There are numerous drugs which are known to cause damage to the inner ear which can result in reversible or irreversible hearing loss, tinnitus and dysequilibrium. Drugs which have been associated with reversible sensorineural hearing loss (SNHL) include:

a) Salicylate-induced ototoxicity was first reported in 1877 by Muller.¹ Aspirin is probably the most common cause of drug- induced ototoxicity although the majority of it is reversible.² Tinnitus tends to precede the deafness which is bilateral and affects all the frequencies. Both the tinnitus and SNHL develop within a few days of treatment and tend to reverse within a few days of withdrawing aspirin.²,³,⁴,⁵ Although the required dose of aspirin to produce these symptoms is variable, most individuals exhibit some degree of symptoms at serum levels of 35mg/dl.²,⁵

The exact mechanism of action by the salicylates is not clearly understood. A change in the membrane permeability of the outer hair cells appears to play a significant role.²,³,⁴,⁵ A change in the cochlear blood supply as a result of the salicylate-induced imbalance of vasodilatory prostaglandins and vasoconstricting leukotrienes may also have an integral role.²,³,⁴

b) Quinine like aspirin can cause reversible SNHL associated with tinnitus and can occur in both healthy and malaria patients.²,⁶,⁷ The effects are rapid and resolve completely following withdrawal of the drug. It appears to alter the membrane function of the outer hair cells especially in the region of the lateral cisternae.²

Five months of treatment of rheumatoid arthritis with hydroxychloroquine which resulted in reversible SNHL has been reported in a patient.⁸ The mechanism of this ototoxicity is not known.

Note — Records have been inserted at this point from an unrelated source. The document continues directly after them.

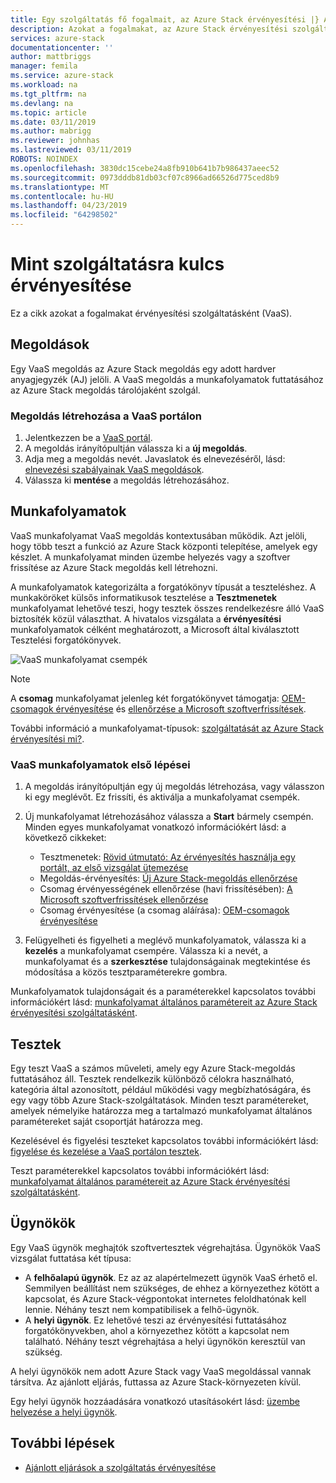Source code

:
 ```yaml
---
title: Egy szolgáltatás fő fogalmait, az Azure Stack érvényesítési |} A Microsoft Docs
description: Azokat a fogalmakat, az Azure Stack érvényesítési szolgáltatásként.
services: azure-stack
documentationcenter: ''
author: mattbriggs
manager: femila
ms.service: azure-stack
ms.workload: na
ms.tgt_pltfrm: na
ms.devlang: na
ms.topic: article
ms.date: 03/11/2019
ms.author: mabrigg
ms.reviewer: johnhas
ms.lastreviewed: 03/11/2019
ROBOTS: NOINDEX
ms.openlocfilehash: 3830dc15cebe24a8fb910b641b7b986437aeec52
ms.sourcegitcommit: 0973dddb81db03cf07c8966ad66526d775ced8b9
ms.translationtype: MT
ms.contentlocale: hu-HU
ms.lasthandoff: 04/23/2019
ms.locfileid: "64298502"
---
```

# <a name="validation-as-a-service-key-concepts"></a>Mint szolgáltatásra kulcs érvényesítése

Ez a cikk azokat a fogalmakat érvényesítési szolgáltatásként (VaaS).

## <a name="solutions"></a>Megoldások

Egy VaaS megoldás az Azure Stack megoldás egy adott hardver anyagjegyzék (AJ) jelöli. A VaaS megoldás a munkafolyamatok futtatásához az Azure Stack megoldás tárolójaként szolgál.

### <a name="create-a-solution-in-the-vaas-portal"></a>Megoldás létrehozása a VaaS portálon

1. Jelentkezzen be a [VaaS portál](https://azurestackvalidation.com).
2. A megoldás irányítópultján válassza ki a **új megoldás**.
3. Adja meg a megoldás nevét. Javaslatok és elnevezéséről, lásd: [elnevezési szabályainak VaaS megoldások](azure-stack-vaas-best-practice.md#naming-convention-for-vaas-solutions).
4. Válassza ki **mentése** a megoldás létrehozásához.

## <a name="workflows"></a>Munkafolyamatok

VaaS munkafolyamat VaaS megoldás kontextusában működik. Azt jelöli, hogy több teszt a funkció az Azure Stack központi telepítése, amelyek egy készlet. A munkafolyamat minden üzembe helyezés vagy a szoftver frissítése az Azure Stack megoldás kell létrehozni.

A munkafolyamatok kategorizálta a forgatókönyv típusát a teszteléshez. A munkaköröket külsős informatikusok tesztelése a **Tesztmenetek** munkafolyamat lehetővé teszi, hogy tesztek összes rendelkezésre álló VaaS biztosíték közül választhat. A hivatalos vizsgálata a **érvényesítési** munkafolyamatok célként meghatározott, a Microsoft által kiválasztott Tesztelési forgatókönyvek.

![VaaS munkafolyamat csempék](media/tile_all-workflows.png)

> [!NOTE]
> A **csomag** munkafolyamat jelenleg két forgatókönyvet támogatja: [OEM-csomagok érvényesítése](azure-stack-vaas-validate-oem-package.md) és [ellenőrzése a Microsoft szoftverfrissítések](azure-stack-vaas-validate-microsoft-updates.md).

További információ a munkafolyamat-típusok: [szolgáltatását az Azure Stack érvényesítési mi?](azure-stack-vaas-overview.md).

### <a name="getting-started-with-vaas-workflows"></a>VaaS munkafolyamatok első lépései

1. A megoldás irányítópultján egy új megoldás létrehozása, vagy válasszon ki egy meglévőt. Ez frissíti, és aktiválja a munkafolyamat csempék.
2. Új munkafolyamat létrehozásához válassza a **Start** bármely csempén. Minden egyes munkafolyamat vonatkozó információkért lásd: a következő cikkeket:
    - Tesztmenetek: [Rövid útmutató: Az érvényesítés használja egy portált, az első vizsgálat ütemezése](azure-stack-vaas-schedule-test-pass.md)
    - Megoldás-érvényesítés: [Új Azure Stack-megoldás ellenőrzése](azure-stack-vaas-validate-solution-new.md)
    - Csomag érvényességének ellenőrzése (havi frissítésében): [A Microsoft szoftverfrissítések ellenőrzése](azure-stack-vaas-validate-microsoft-updates.md)
    - Csomag érvényesítése (a csomag aláírása): [OEM-csomagok érvényesítése](azure-stack-vaas-validate-oem-package.md)

3. Felügyelheti és figyelheti a meglévő munkafolyamatok, válassza ki a **kezelés** a munkafolyamat csempére. Válassza ki a nevét, a munkafolyamat és a **szerkesztése** tulajdonságainak megtekintése és módosítása a közös tesztparaméterekre gombra.

Munkafolyamatok tulajdonságait és a paraméterekkel kapcsolatos további információkért lásd: [munkafolyamat általános paramétereit az Azure Stack érvényesítési szolgáltatásként](azure-stack-vaas-parameters.md).

## <a name="tests"></a>Tesztek

Egy teszt VaaS a számos műveleti, amely egy Azure Stack-megoldás futtatásához áll. Tesztek rendelkezik különböző célokra használható, kategória által azonosított, például működési vagy megbízhatóságára, és egy vagy több Azure Stack-szolgáltatások. Minden teszt paramétereket, amelyek némelyike határozza meg a tartalmazó munkafolyamat általános paramétereket saját csoportját határozza meg.

Kezelésével és figyelési teszteket kapcsolatos további információkért lásd: [figyelése és kezelése a VaaS portálon tesztek](azure-stack-vaas-monitor-test.md).

Teszt paraméterekkel kapcsolatos további információkért lásd: [munkafolyamat általános paramétereit az Azure Stack érvényesítési szolgáltatásként](azure-stack-vaas-parameters.md).

## <a name="agents"></a>Ügynökök

Egy VaaS ügynök meghajtók szoftvertesztek végrehajtása. Ügynökök VaaS vizsgálat futtatása két típusa:

- A **felhőalapú ügynök**. Ez az az alapértelmezett ügynök VaaS érhető el. Semmilyen beállítást nem szükséges, de ehhez a környezethez kötött a kapcsolat, és Azure Stack-végpontokat internetes feloldhatónak kell lennie. Néhány teszt nem kompatibilisek a felhő-ügynök.
- A **helyi ügynök**. Ez lehetővé teszi az érvényesítési futtatásához forgatókönyvekben, ahol a környezethez kötött a kapcsolat nem található. Néhány teszt végrehajtása a helyi ügynökön keresztül van szükség.

A helyi ügynökök nem adott Azure Stack vagy VaaS megoldással vannak társítva. Az ajánlott eljárás, futtassa az Azure Stack-környezeten kívül.

Egy helyi ügynök hozzáadására vonatkozó utasításokért lásd: [üzembe helyezése a helyi ügynök](azure-stack-vaas-local-agent.md).

## <a name="next-steps"></a>További lépések

- [Ajánlott eljárások a szolgáltatás érvényesítése](azure-stack-vaas-best-practice.md)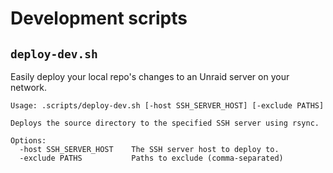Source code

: # Development scripts
## `deploy-dev.sh`

Easily deploy your local repo's changes to an Unraid server on your network.

```
Usage: .scripts/deploy-dev.sh [-host SSH_SERVER_HOST] [-exclude PATHS]

Deploys the source directory to the specified SSH server using rsync.

Options:
  -host SSH_SERVER_HOST    The SSH server host to deploy to.
  -exclude PATHS           Paths to exclude (comma-separated)
```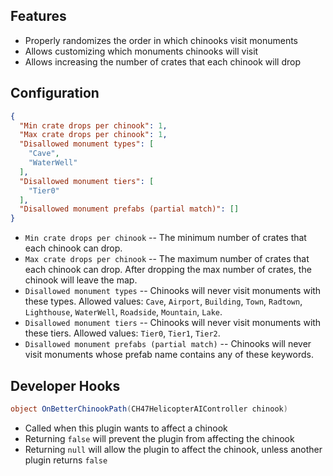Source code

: ## Features

- Properly randomizes the order in which chinooks visit monuments
- Allows customizing which monuments chinooks will visit
- Allows increasing the number of crates that each chinook will drop

## Configuration

```json
{
  "Min crate drops per chinook": 1,
  "Max crate drops per chinook": 1,
  "Disallowed monument types": [
    "Cave",
    "WaterWell"
  ],
  "Disallowed monument tiers": [
    "Tier0"
  ],
  "Disallowed monument prefabs (partial match)": []
}
```

- `Min crate drops per chinook` -- The minimum number of crates that each chinook can drop.
- `Max crate drops per chinook` -- The maximum number of crates that each chinook can drop. After dropping the max number of crates, the chinook will leave the map.
- `Disallowed monument types` -- Chinooks will never visit monuments with these types. Allowed values: `Cave`, `Airport`, `Building`, `Town`, `Radtown`, `Lighthouse`, `WaterWell`, `Roadside`, `Mountain`, `Lake`.
- `Disallowed monument tiers` -- Chinooks will never visit monuments with these tiers. Allowed values: `Tier0`, `Tier1`, `Tier2`.
- `Disallowed monument prefabs (partial match)` -- Chinooks will never visit monuments whose prefab name contains any of these keywords.

## Developer Hooks

```cs
object OnBetterChinookPath(CH47HelicopterAIController chinook)
```

- Called when this plugin wants to affect a chinook
- Returning `false` will prevent the plugin from affecting the chinook
- Returning `null` will allow the plugin to affect the chinook, unless another plugin returns `false`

c) In 1965 Maher and Schreiner ⁹ first described the reversible SNHL and vertigo following intravenous administration of the loop diuretic ethacrynic acid. Loop diuretics e.g ethacrynic acid and frusemide may cause SNHL when administered parenterally in high doses, or if given rapidly even in low doses.¹⁰,¹¹ Patients with existing hearing deficits, severe hypoalbinaemia, heart failure or severe renal failure are particularly susceptible to the ototoxic effects of these drugs.¹⁰,¹¹ Experimental studies suggest that loop diuretics damage the stria vascularis and/or the outer hair cells of the cochlea ¹⁰It has been demonstrated that loop diuretics inhibit Na-K ^ATPase and adenyl cyclase in the stria.¹²Concurrent administration of loop diuretics with aminoglycosides can exacerbate or cause aminoglycoside ototoxicity.¹³

d) The macrolide antibiotic erythromycin is associated on rare occasions with SNHL which is reversible on discontinuation of the antibiotic.¹⁴,¹⁵,¹⁶,¹⁷,¹⁸,¹⁹ This bilateral and reversible loss is most likely to occur at doses of at least 4g/day.¹⁴,¹⁵,¹⁸Patients at increased risk of developing erythromycin-induced deafness include the elderly ¹⁵, patients with pre-existing hepatic or renal failure ¹⁵, and patients undergoing liver ¹⁹or renal transplantation.¹⁴

The precise mechanism of the loss of hearing is not known but it is thought that erythromycin exerts its effects on the central auditory pathway level, as there are associated reported features such as hallucinations and diplopia.¹⁴,¹⁵

e) Reversible bilateral SNHL has been reported following the administration of oral metronidazole.²⁰Withdrawal of the antibiotic and oral steroid therapy resulted in return of normal hearing thresholds. The exact mechanism of action is unknown.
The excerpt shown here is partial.